=== TASK INSTRUCTIONS ===
Below are records; copy every line in them that holds the word "acizi".

[Records from a dataset]
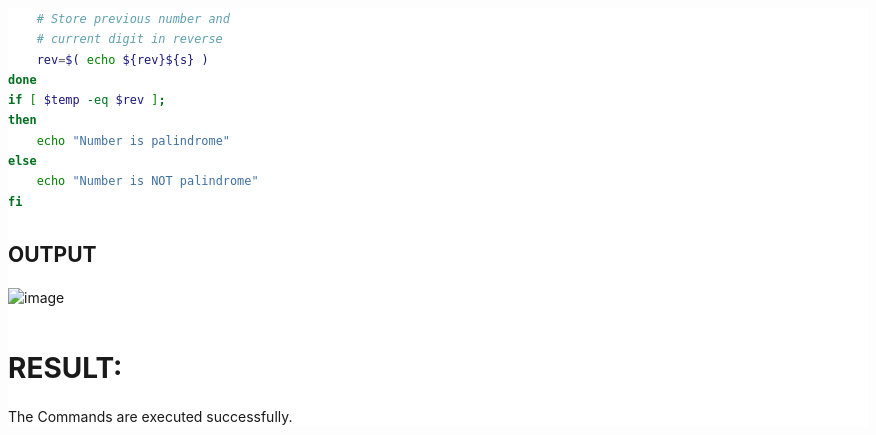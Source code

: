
 ```bash
	# Store previous number and
	# current digit in reverse
	rev=$( echo ${rev}${s} )
done
if [ $temp -eq $rev ];
then
	echo "Number is palindrome"
else
	echo "Number is NOT palindrome"
fi
```
## OUTPUT 
![image](https://github.com/vikamuhan-reddy/OS-Linux-commands-Shell-script/assets/144928933/24a68452-a7bb-4db9-aef1-443abcf83bfb)



# RESULT:
The Commands are executed successfully.
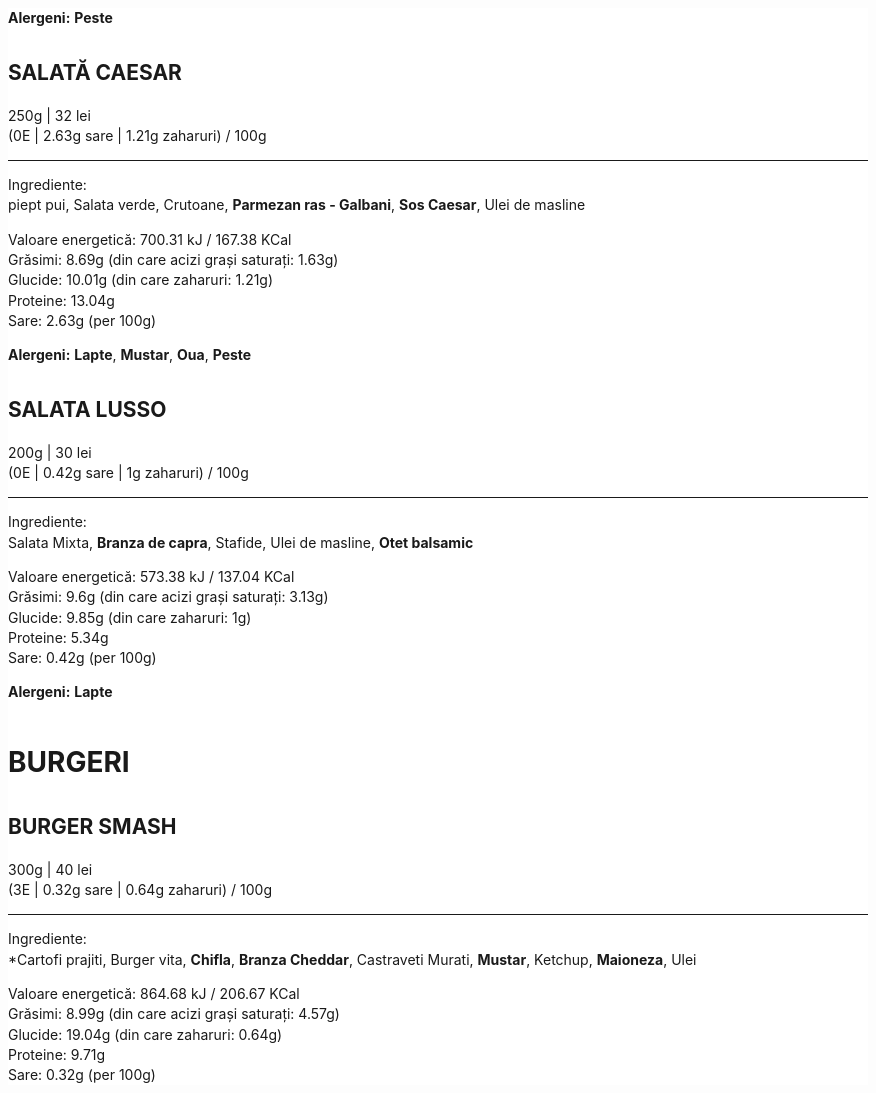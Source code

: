**Alergeni:** **Peste**

## SALATĂ CAESAR

250g | 32 lei  
(0E | 2.63g sare | 1.21g zaharuri) / 100g

---

Ingrediente:  
piept pui, Salata verde, Crutoane, **Parmezan ras - Galbani**, **Sos Caesar**, Ulei de masline

Valoare energetică: 700.31 kJ / 167.38 KCal  
Grăsimi: 8.69g (din care acizi grași saturați: 1.63g)  
Glucide: 10.01g (din care zaharuri: 1.21g)  
Proteine: 13.04g  
Sare: 2.63g (per 100g)

**Alergeni:** **Lapte**, **Mustar**, **Oua**, **Peste**

## SALATA LUSSO

200g | 30 lei  
(0E | 0.42g sare | 1g zaharuri) / 100g

---

Ingrediente:  
Salata Mixta, **Branza de capra**, Stafide, Ulei de masline, **Otet balsamic**

Valoare energetică: 573.38 kJ / 137.04 KCal  
Grăsimi: 9.6g (din care acizi grași saturați: 3.13g)  
Glucide: 9.85g (din care zaharuri: 1g)  
Proteine: 5.34g  
Sare: 0.42g (per 100g)

**Alergeni:** **Lapte**

# BURGERI
## BURGER SMASH

300g | 40 lei  
(3E | 0.32g sare | 0.64g zaharuri) / 100g

---

Ingrediente:  
*Cartofi prajiti, Burger vita, **Chifla**, **Branza Cheddar**, Castraveti Murati, **Mustar**, Ketchup, **Maioneza**, Ulei

Valoare energetică: 864.68 kJ / 206.67 KCal  
Grăsimi: 8.99g (din care acizi grași saturați: 4.57g)  
Glucide: 19.04g (din care zaharuri: 0.64g)  
Proteine: 9.71g  
Sare: 0.32g (per 100g)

=== ANSWER ===
Grăsimi: 8.69g (din care acizi grași saturați: 1.63g)  
Grăsimi: 9.6g (din care acizi grași saturați: 3.13g)  
Grăsimi: 8.99g (din care acizi grași saturați: 4.57g)  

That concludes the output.